Data records
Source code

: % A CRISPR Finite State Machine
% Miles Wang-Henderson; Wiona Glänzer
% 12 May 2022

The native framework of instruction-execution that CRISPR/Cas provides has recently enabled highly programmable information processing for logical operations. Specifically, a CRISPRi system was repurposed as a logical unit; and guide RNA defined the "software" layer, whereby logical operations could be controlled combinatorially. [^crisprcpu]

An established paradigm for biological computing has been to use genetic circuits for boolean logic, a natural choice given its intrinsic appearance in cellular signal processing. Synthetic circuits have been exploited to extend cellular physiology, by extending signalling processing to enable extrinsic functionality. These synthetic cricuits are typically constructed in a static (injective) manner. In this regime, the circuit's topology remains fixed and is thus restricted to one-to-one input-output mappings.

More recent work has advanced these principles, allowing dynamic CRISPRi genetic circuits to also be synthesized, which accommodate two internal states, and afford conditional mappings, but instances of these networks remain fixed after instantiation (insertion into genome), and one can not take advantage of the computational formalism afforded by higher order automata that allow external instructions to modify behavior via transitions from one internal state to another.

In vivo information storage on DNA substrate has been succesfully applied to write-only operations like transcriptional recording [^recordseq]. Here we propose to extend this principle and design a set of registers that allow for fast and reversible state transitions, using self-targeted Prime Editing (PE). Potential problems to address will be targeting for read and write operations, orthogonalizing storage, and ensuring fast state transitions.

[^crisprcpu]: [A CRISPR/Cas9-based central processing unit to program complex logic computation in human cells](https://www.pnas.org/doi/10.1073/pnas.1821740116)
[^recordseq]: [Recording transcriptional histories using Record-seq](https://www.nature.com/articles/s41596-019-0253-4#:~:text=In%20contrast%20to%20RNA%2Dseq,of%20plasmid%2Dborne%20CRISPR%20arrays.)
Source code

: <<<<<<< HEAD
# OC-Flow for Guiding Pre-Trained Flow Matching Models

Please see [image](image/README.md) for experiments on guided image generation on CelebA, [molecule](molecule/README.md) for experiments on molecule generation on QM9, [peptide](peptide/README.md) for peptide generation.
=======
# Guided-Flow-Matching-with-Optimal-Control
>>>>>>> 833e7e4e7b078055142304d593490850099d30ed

* GOAL OF THE EXERCISE: Copy out the lines beginning at the one that contains "Please see [image](image/README.md)". Stop at the final line of the data, and include it.

* YOUR SOLUTION:
Please see [image](image/README.md) for experiments on guided image generation on CelebA, [molecule](molecule/README.md) for experiments on molecule generation on QM9, [peptide](peptide/README.md) for peptide generation.
=======
# Guided-Flow-Matching-with-Optimal-Control
>>>>>>> 833e7e4e7b078055142304d593490850099d30ed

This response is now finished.